Das klingt pathetisch, kitschig am Ende, mag es auch sein, obwohl Andreas auch jetzt sein Leben NICHT ändert, sondern sich weiter treiben lässt. Einen Neu-Beginn sucht man nicht in der Heimatstadt, nicht in der Schweiz. Das beschworene Pathos kommt auch deshalb nicht auf, weil Stamm ein sehr nüchterner Erzähler ist. Auch in der längeren Erzählung bleiben die Sätze kurz, schmucklos, deuten Lebensversuche an. Dies gelingt aber in den kürzeren Geschichten besser, weil es reicht, das täglich Gleiche zu skizzieren und die eher vom Zufall bestimmten Abweichungen der Lebenslinien davon einfallen zu lassen. Im Roman, auch wenn er dünn ist, wiederholt sich vieles, Handlung und banale Reflexionen.

Andreas ging immer geradeaus. Er hatte kein Ziel, er wollte einfach weg aus seinem Viertel. Er lief vor der Krankheit davon, die sein Leben war, seine Arbeit, seine Wohnung, die Menschen, die er seine Freunde nannte oder seine Geliebten. Hier auf der Straße kannte ihn niemand, hier war er nur ein Passant wie tausend andere, die ihm entgegenkamen oder die er überholte. Hier hatte er keine Vergangenheit und keine Zukunft, nur eine flüchtige Gegenwart. Er musste immer weitergehen, er durfte nicht anhalten, nicht stillstehen, dann konnte ihm nichts geschehen.
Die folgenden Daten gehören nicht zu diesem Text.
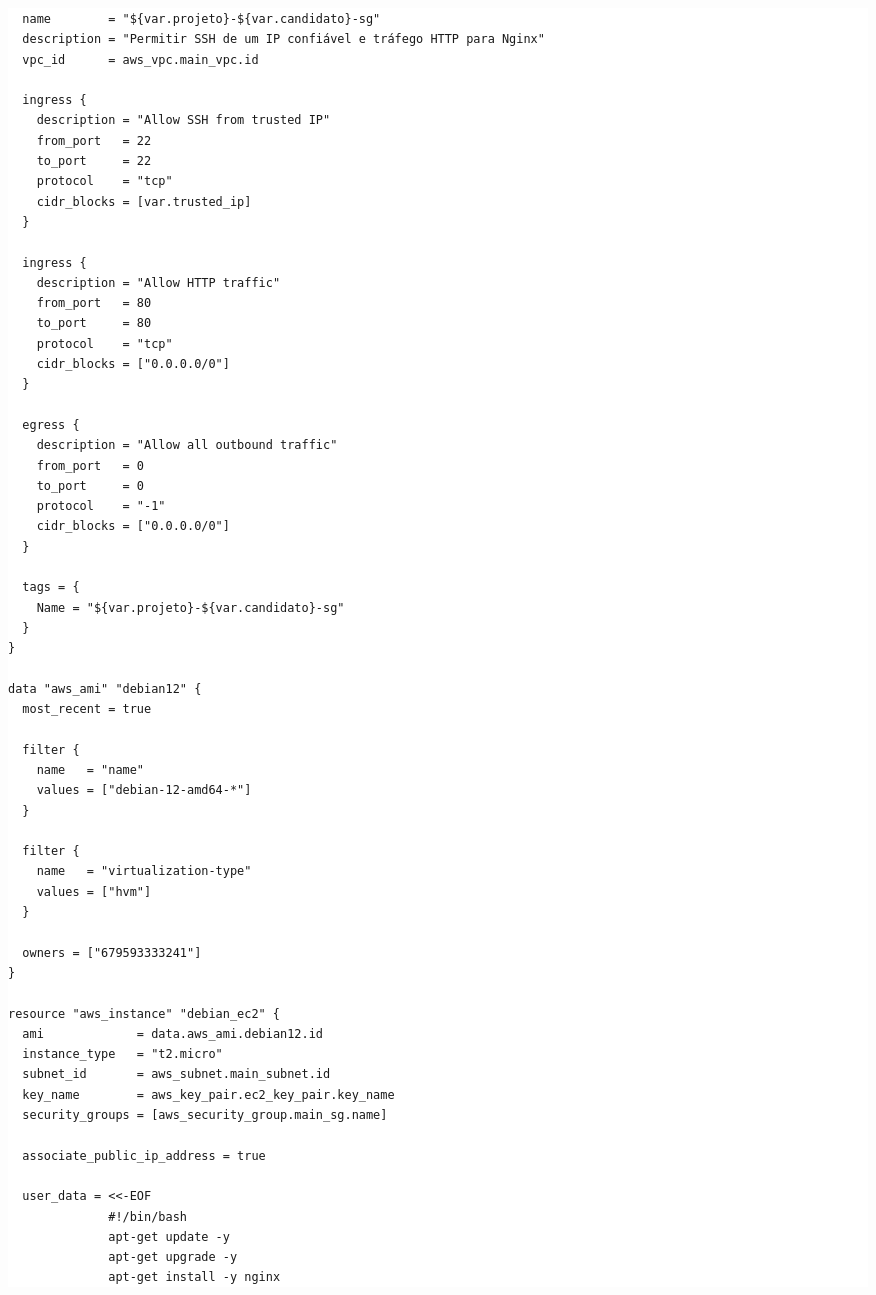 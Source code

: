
 ```hcl
  name        = "${var.projeto}-${var.candidato}-sg"
  description = "Permitir SSH de um IP confiável e tráfego HTTP para Nginx"
  vpc_id      = aws_vpc.main_vpc.id

  ingress {
    description = "Allow SSH from trusted IP"
    from_port   = 22
    to_port     = 22
    protocol    = "tcp"
    cidr_blocks = [var.trusted_ip]
  }

  ingress {
    description = "Allow HTTP traffic"
    from_port   = 80
    to_port     = 80
    protocol    = "tcp"
    cidr_blocks = ["0.0.0.0/0"]
  }

  egress {
    description = "Allow all outbound traffic"
    from_port   = 0
    to_port     = 0
    protocol    = "-1"
    cidr_blocks = ["0.0.0.0/0"]
  }

  tags = {
    Name = "${var.projeto}-${var.candidato}-sg"
  }
}

data "aws_ami" "debian12" {
  most_recent = true

  filter {
    name   = "name"
    values = ["debian-12-amd64-*"]
  }

  filter {
    name   = "virtualization-type"
    values = ["hvm"]
  }

  owners = ["679593333241"]
}

resource "aws_instance" "debian_ec2" {
  ami             = data.aws_ami.debian12.id
  instance_type   = "t2.micro"
  subnet_id       = aws_subnet.main_subnet.id
  key_name        = aws_key_pair.ec2_key_pair.key_name
  security_groups = [aws_security_group.main_sg.name]

  associate_public_ip_address = true

  user_data = <<-EOF
              #!/bin/bash
              apt-get update -y
              apt-get upgrade -y
              apt-get install -y nginx
``` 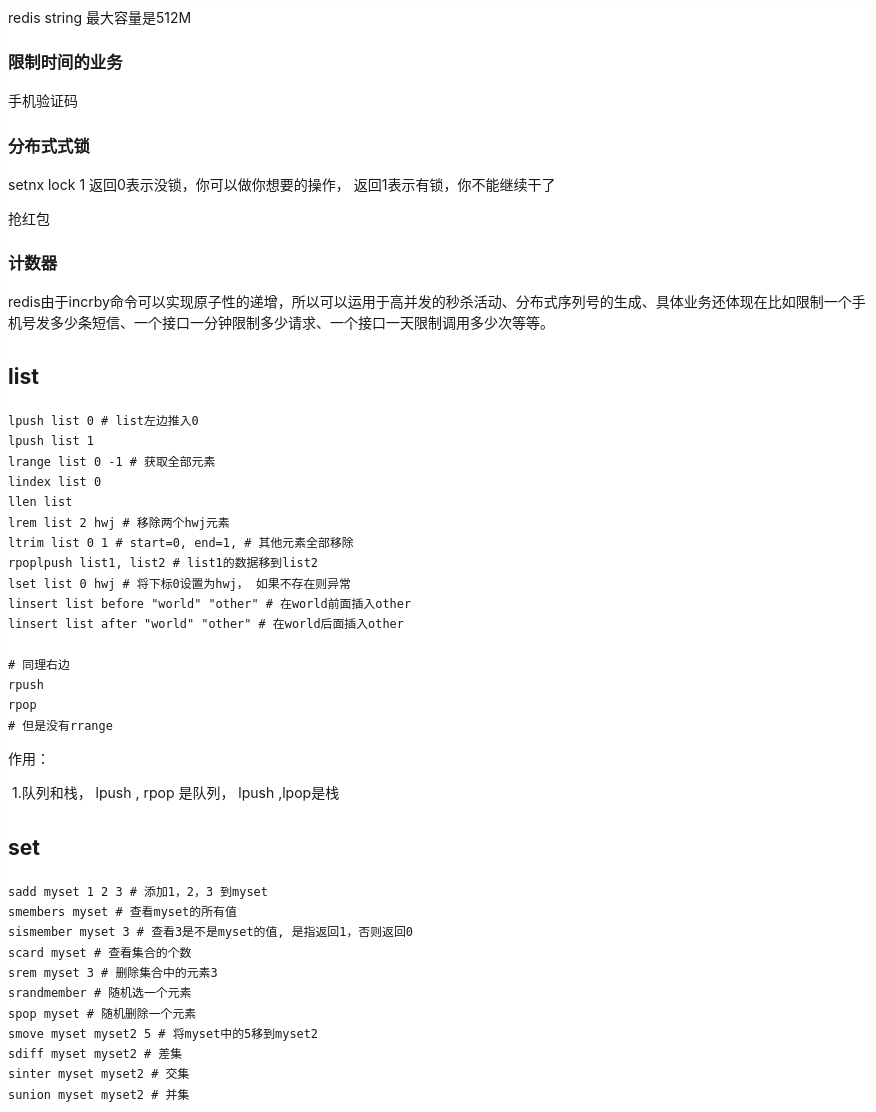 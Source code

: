 
redis string 最大容量是512M



### 限制时间的业务

手机验证码



### 分布式式锁

setnx lock 1 返回0表示没锁，你可以做你想要的操作， 返回1表示有锁，你不能继续干了

抢红包



### 计数器

redis由于incrby命令可以实现原子性的递增，所以可以运用于高并发的秒杀活动、分布式序列号的生成、具体业务还体现在比如限制一个手机号发多少条短信、一个接口一分钟限制多少请求、一个接口一天限制调用多少次等等。



## list

```shell
lpush list 0 # list左边推入0
lpush list 1 
lrange list 0 -1 # 获取全部元素
lindex list 0
llen list 
lrem list 2 hwj # 移除两个hwj元素
ltrim list 0 1 # start=0, end=1, # 其他元素全部移除
rpoplpush list1, list2 # list1的数据移到list2
lset list 0 hwj # 将下标0设置为hwj， 如果不存在则异常
linsert list before "world" "other" # 在world前面插入other
linsert list after "world" "other" # 在world后面插入other

# 同理右边
rpush
rpop
# 但是没有rrange
```



作用：

​	1.队列和栈， lpush , rpop 是队列， lpush ,lpop是栈





## set

```shell
sadd myset 1 2 3 # 添加1，2，3 到myset
smembers myset # 查看myset的所有值
sismember myset 3 # 查看3是不是myset的值, 是指返回1，否则返回0
scard myset # 查看集合的个数
srem myset 3 # 删除集合中的元素3
srandmember # 随机选一个元素
spop myset # 随机删除一个元素
smove myset myset2 5 # 将myset中的5移到myset2
sdiff myset myset2 # 差集
sinter myset myset2 # 交集
sunion myset myset2 # 并集
```
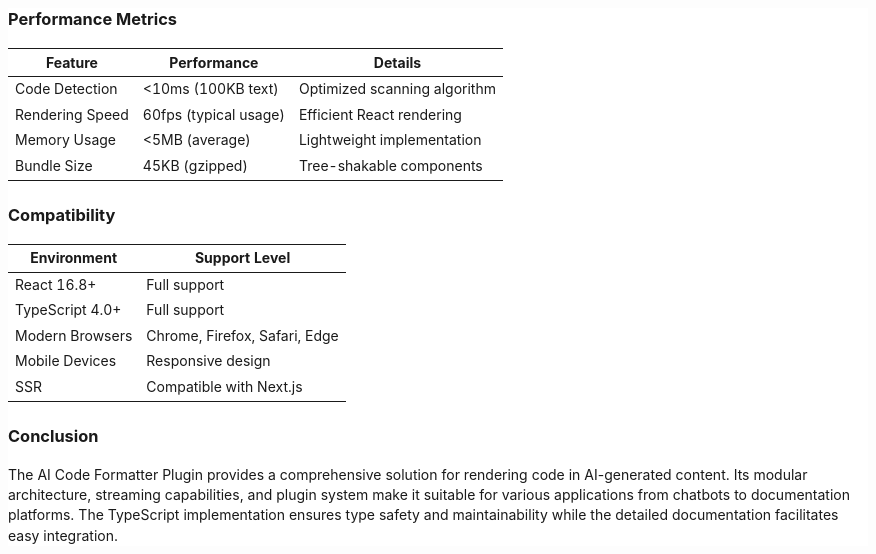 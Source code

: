 ### Performance Metrics
| Feature | Performance | Details |
|---------|-------------|---------|
| Code Detection | <10ms (100KB text) | Optimized scanning algorithm |
| Rendering Speed | 60fps (typical usage) | Efficient React rendering |
| Memory Usage | <5MB (average) | Lightweight implementation |
| Bundle Size | 45KB (gzipped) | Tree-shakable components |

### Compatibility
| Environment | Support Level |
|-------------|---------------|
| React 16.8+ | Full support |
| TypeScript 4.0+ | Full support |
| Modern Browsers | Chrome, Firefox, Safari, Edge |
| Mobile Devices | Responsive design |
| SSR | Compatible with Next.js |

### Conclusion
The AI Code Formatter Plugin provides a comprehensive solution for rendering code in AI-generated content. Its modular architecture, streaming capabilities, and plugin system make it suitable for various applications from chatbots to documentation platforms. The TypeScript implementation ensures type safety and maintainability while the detailed documentation facilitates easy integration.




[npm-version-src]: https://img.shields.io/npm/v/ai-code-formatter-plugin?style=flat&colorA=080f12&colorB=1fa669
[npm-version-href]: https://npmjs.com/package/ai-code-formatter-plugin
[npm-downloads-src]: https://img.shields.io/npm/dm/ai-code-formatter-plugin?style=flat&colorA=080f12&colorB=1fa669
[npm-downloads-href]: https://npmjs.com/package/ai-code-formatter-plugin
[bundle-src]: https://img.shields.io/bundlephobia/minzip/ai-code-formatter-plugin?style=flat&colorA=080f12&colorB=1fa669&label=minzip
[bundle-href]: https://bundlephobia.com/result?p=ai-code-formatter-plugin
[license-src]: https://img.shields.io/github/license/Sunny-117/ai-code-formatter-plugin.svg?style=flat&colorA=080f12&colorB=1fa669
[license-href]: https://github.com/Sunny-117/ai-code-formatter-plugin/blob/main/LICENSE
[jsdocs-src]: https://img.shields.io/badge/jsdocs-reference-080f12?style=flat&colorA=080f12&colorB=1fa669
[jsdocs-href]: https://www.jsdocs.io/package/ai-code-formatter-plugin
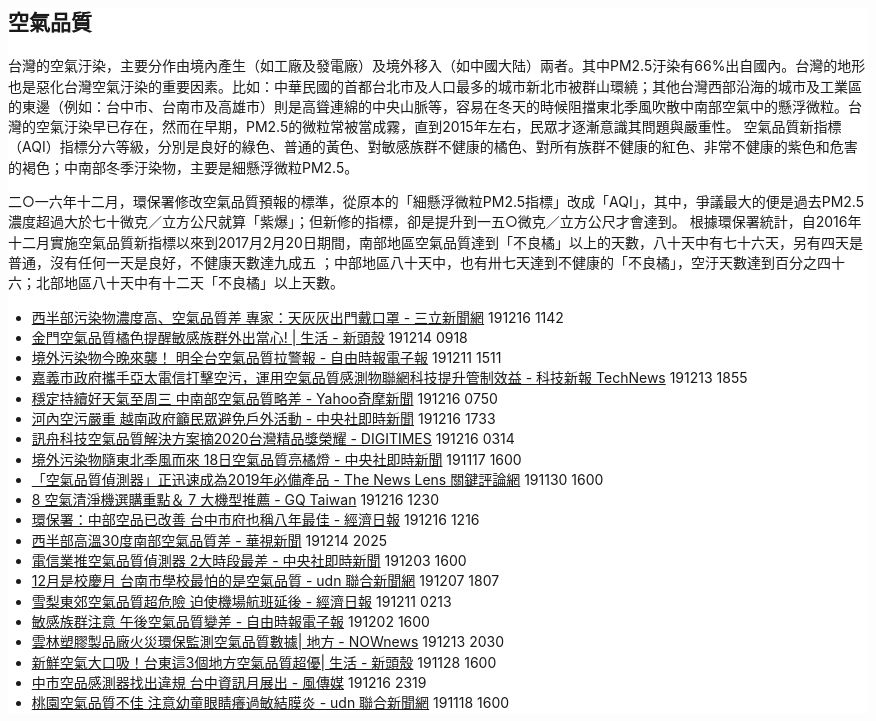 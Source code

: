 ## 空氣品質

台灣的空氣汙染，主要分作由境內產生（如工廠及發電廠）及境外移入（如中國大陆）兩者。其中PM2.5汙染有66%出自國內。台灣的地形也是惡化台灣空氣汙染的重要因素。比如：中華民國的首都台北市及人口最多的城市新北市被群山環繞；其他台灣西部沿海的城市及工業區的東邊（例如：台中市、台南市及高雄市）則是高聳連綿的中央山脈等，容易在冬天的時候阻擋東北季風吹散中南部空氣中的懸浮微粒。台灣的空氣汙染早已存在，然而在早期，PM2.5的微粒常被當成霧，直到2015年左右，民眾才逐漸意識其問題與嚴重性。
空氣品質新指標（AQI）指標分六等級，分別是良好的綠色、普通的黃色、對敏感族群不健康的橘色、對所有族群不健康的紅色、非常不健康的紫色和危害的褐色；中南部冬季汙染物，主要是細懸浮微粒PM2.5。

二○一六年十二月，環保署修改空氣品質預報的標準，從原本的「細懸浮微粒PM2.5指標」改成「AQI」，其中，爭議最大的便是過去PM2.5濃度超過大於七十微克／立方公尺就算「紫爆」；但新修的指標，卻是提升到一五○微克／立方公尺才會達到。
根據環保署統計，自2016年十二月實施空氣品質新指標以來到2017月2月20日期間，南部地區空氣品質達到「不良橘」以上的天數，八十天中有七十六天，另有四天是普通，沒有任何一天是良好，不健康天數達九成五
；中部地區八十天中，也有卅七天達到不健康的「不良橘」，空汙天數達到百分之四十六；北部地區八十天中有十二天「不良橘」以上天數。
- [西半部污染物濃度高、空氣品質差 專家：天灰灰出門戴口罩 - 三立新聞網](https://www.setn.com/News.aspx?NewsID=654757 "西半部污染物濃度高、空氣品質差 專家：天灰灰出門戴口罩 - 三立新聞網") 191216 1142
- [金門空氣品質橘色提醒敏感族群外出當心! | 生活 - 新頭殼](https://newtalk.tw/news/view/2019-12-14/340417 "金門空氣品質橘色提醒敏感族群外出當心! | 生活 - 新頭殼") 191214 0918
- [境外污染物今晚來襲！ 明全台空氣品質拉警報 - 自由時報電子報](https://news.ltn.com.tw/news/life/breakingnews/3005695 "境外污染物今晚來襲！ 明全台空氣品質拉警報 - 自由時報電子報") 191211 1511
- [嘉義市政府攜手亞太電信打擊空污，運用空氣品質感測物聯網科技提升管制效益 - 科技新報 TechNews](http://technews.tw/2019/12/13/chiayi-aptg-combat-air-pollution/ "嘉義市政府攜手亞太電信打擊空污，運用空氣品質感測物聯網科技提升管制效益 - 科技新報 TechNews") 191213 1855
- [穩定持續好天氣至周三 中南部空氣品質略差 - Yahoo奇摩新聞](https://tw.news.yahoo.com/%E7%A9%A9%E5%AE%9A%E6%8C%81%E7%BA%8C%E5%A5%BD%E5%A4%A9%E6%B0%A3%E8%87%B3%E5%91%A8%E4%B8%89-%E4%B8%AD%E5%8D%97%E9%83%A8%E7%A9%BA%E6%B0%A3%E5%93%81%E8%B3%AA%E7%95%A5%E5%B7%AE-235048103.html "穩定持續好天氣至周三 中南部空氣品質略差 - Yahoo奇摩新聞") 191216 0750
- [河內空污嚴重 越南政府籲民眾避免戶外活動 - 中央社即時新聞](https://www.cna.com.tw/news/aopl/201912160205.aspx "河內空污嚴重 越南政府籲民眾避免戶外活動 - 中央社即時新聞") 191216 1733
- [訊舟科技空氣品質解決方案摘2020台灣精品獎榮耀 - DIGITIMES](https://www.digitimes.com.tw/tech/dt/n/shwnws.asp?id=0000574476_NCV5T4RF64QM067CPCQB6 "訊舟科技空氣品質解決方案摘2020台灣精品獎榮耀 - DIGITIMES") 191216 0314
- [境外污染物隨東北季風而來 18日空氣品質亮橘燈 - 中央社即時新聞](https://www.cna.com.tw/news/firstnews/201911170086.aspx "境外污染物隨東北季風而來 18日空氣品質亮橘燈 - 中央社即時新聞") 191117 1600
- [「空氣品質偵測器」正迅速成為2019年必備產品 - The News Lens 關鍵評論網](https://www.thenewslens.com/feature/timefortune/128119 "「空氣品質偵測器」正迅速成為2019年必備產品 - The News Lens 關鍵評論網") 191130 1600
- [8 空氣清淨機選購重點＆ 7 大機型推薦 - GQ Taiwan](https://www.gq.com.tw/gadget/article/%E7%A9%BA%E6%B0%A3%E6%B8%85%E6%B7%A8%E6%A9%9F%E9%81%B8%E8%B3%BC%E9%87%8D%E9%BB%9E-%E6%A9%9F%E5%9E%8B%E6%8E%A8%E8%96%A6 "8 空氣清淨機選購重點＆ 7 大機型推薦 - GQ Taiwan") 191216 1230
- [環保署：中部空品已改善 台中市府也稱八年最佳 - 經濟日報](https://money.udn.com/money/story/5648/4229413 "環保署：中部空品已改善 台中市府也稱八年最佳 - 經濟日報") 191216 1216
- [西半部高溫30度南部空氣品質差 - 華視新聞](https://news.cts.com.tw/cts/weather/201912/201912141984258.html "西半部高溫30度南部空氣品質差 - 華視新聞") 191214 2025
- [電信業推空氣品質偵測器 2大時段最差 - 中央社即時新聞](https://www.cna.com.tw/news/ahel/201912020275.aspx "電信業推空氣品質偵測器 2大時段最差 - 中央社即時新聞") 191203 1600
- [12月是校慶月 台南市學校最怕的是空氣品質 - udn 聯合新聞網](https://udn.com/news/story/7326/4212319 "12月是校慶月 台南市學校最怕的是空氣品質 - udn 聯合新聞網") 191207 1807
- [雪梨東郊空氣品質超危險 迫使機場航班延後 - 經濟日報](https://money.udn.com/money/story/5602/4218720 "雪梨東郊空氣品質超危險 迫使機場航班延後 - 經濟日報") 191211 0213
- [敏感族群注意 午後空氣品質變差 - 自由時報電子報](https://news.ltn.com.tw/news/life/breakingnews/2995949 "敏感族群注意 午後空氣品質變差 - 自由時報電子報") 191202 1600
- [雲林塑膠製品廠火災環保監測空氣品質數據| 地方 - NOWnews](https://www.nownews.com/news/20191213/3818455/ "雲林塑膠製品廠火災環保監測空氣品質數據| 地方 - NOWnews") 191213 2030
- [新鮮空氣大口吸！台東這3個地方空氣品質超優| 生活 - 新頭殼](https://newtalk.tw/news/view/2019-11-28/332874 "新鮮空氣大口吸！台東這3個地方空氣品質超優| 生活 - 新頭殼") 191128 1600
- [中市空品感測器找出違規 台中資訊月展出 - 風傳媒](https://www.storm.mg/localarticle/2071355 "中市空品感測器找出違規 台中資訊月展出 - 風傳媒") 191216 2319
- [桃園空氣品質不佳 注意幼童眼睛癢過敏結膜炎 - udn 聯合新聞網](https://udn.com/news/story/7324/4171663 "桃園空氣品質不佳 注意幼童眼睛癢過敏結膜炎 - udn 聯合新聞網") 191118 1600
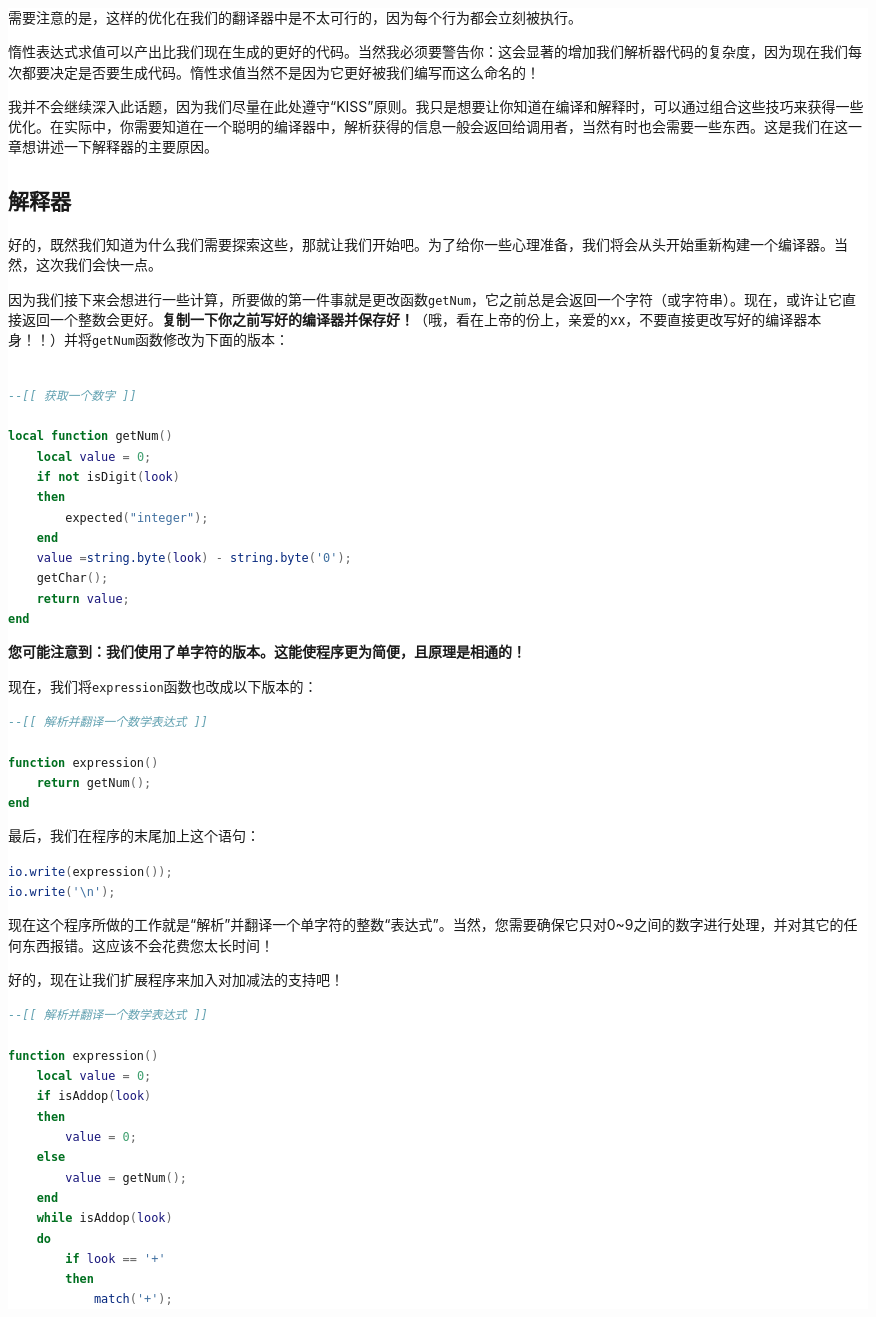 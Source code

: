 需要注意的是，这样的优化在我们的翻译器中是不太可行的，因为每个行为都会立刻被执行。

惰性表达式求值可以产出比我们现在生成的更好的代码。当然我必须要警告你：这会显著的增加我们解析器代码的复杂度，因为现在我们每次都要决定是否要生成代码。惰性求值当然不是因为它更好被我们编写而这么命名的！

我并不会继续深入此话题，因为我们尽量在此处遵守“KISS”原则。我只是想要让你知道在编译和解释时，可以通过组合这些技巧来获得一些优化。在实际中，你需要知道在一个聪明的编译器中，解析获得的信息一般会返回给调用者，当然有时也会需要一些东西。这是我们在这一章想讲述一下解释器的主要原因。

## 解释器

好的，既然我们知道为什么我们需要探索这些，那就让我们开始吧。为了给你一些心理准备，我们将会从头开始重新构建一个编译器。当然，这次我们会快一点。

因为我们接下来会想进行一些计算，所要做的第一件事就是更改函数`getNum`，它之前总是会返回一个字符（或字符串）。现在，或许让它直接返回一个整数会更好。**复制一下你之前写好的编译器并保存好！**（哦，看在上帝的份上，亲爱的xx，不要直接更改写好的编译器本身！！）并将`getNum`函数修改为下面的版本：

```lua

--[[ 获取一个数字 ]]

local function getNum()
    local value = 0;
    if not isDigit(look)
    then
        expected("integer");
    end
    value =string.byte(look) - string.byte('0');
    getChar();
    return value;
end

```

**您可能注意到：我们使用了单字符的版本。这能使程序更为简便，且原理是相通的！**

现在，我们将`expression`函数也改成以下版本的：

```lua
--[[ 解析并翻译一个数学表达式 ]]

function expression()
	return getNum();
end

```

最后，我们在程序的末尾加上这个语句：
```lua
io.write(expression());
io.write('\n');
```

现在这个程序所做的工作就是“解析”并翻译一个单字符的整数“表达式”。当然，您需要确保它只对0~9之间的数字进行处理，并对其它的任何东西报错。这应该不会花费您太长时间！

好的，现在让我们扩展程序来加入对加减法的支持吧！

```lua
--[[ 解析并翻译一个数学表达式 ]]

function expression()
    local value = 0;
    if isAddop(look)
    then
        value = 0;
    else
        value = getNum();
    end
	while isAddop(look)
    do
        if look == '+'
        then
            match('+');
```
Der Himmel war bedeckt, aber es war warm. Andreas schwitzte. Sein Körper fühlte sich fremd an, taub. Es war ihm, als bewege er sich ohne sein Zutun. Weiter, immer weiter. Er kam zur Seine und folgte ihr nach Westen. Er sah den Eiffelturm auftauchen und ließ ihn hinter sich. Er ging auf der schmalen Schwaneninsel auf die kleine Freiheitsstatue zu, das Modell jener Statue, die Frankreich den Amerikanern geschenkt hatte zur Feier der Unabhängigkeit. Während seiner ersten Zeit in Paris war er oft hier gewesen. Wenn er einsam war und traurig. Nachdem Fabienne in die Schweiz gereist war und später, wenn eine Frau ihn verlassen hatte, war er hierher gekommen und hatte lange unter den Trauerweiden gestanden und den Frachtschiffen nachgeschaut und die hässlichen Bürogebäude am südlichen Ufer betrachtet. Es war einer der wenigen Orte, an denen Paris nicht schön war, einer der wenigen Orte, die nicht von jenem silbernen Glanz überzogen waren, dem Glanz, den er so liebte, wenn es ihm gut ging, aber den er jetzt nicht ertrug.

Peter Stamm „beherrscht wie kaum ein anderer seiner Generation die Kunst der höchst präzisen, zum Schein nur schlichten Form“. (Felicitas von Lovenberg, FAZ), dennoch hält sie den Roman für “schwer zu verkraften”, weil ihr der „Mittvierziger mit emotionalem Totalschaden“ nicht nur unsympathisch, sondern auch gleichgültig ist. Ganz so schlimm ist’s, finde ich, nicht.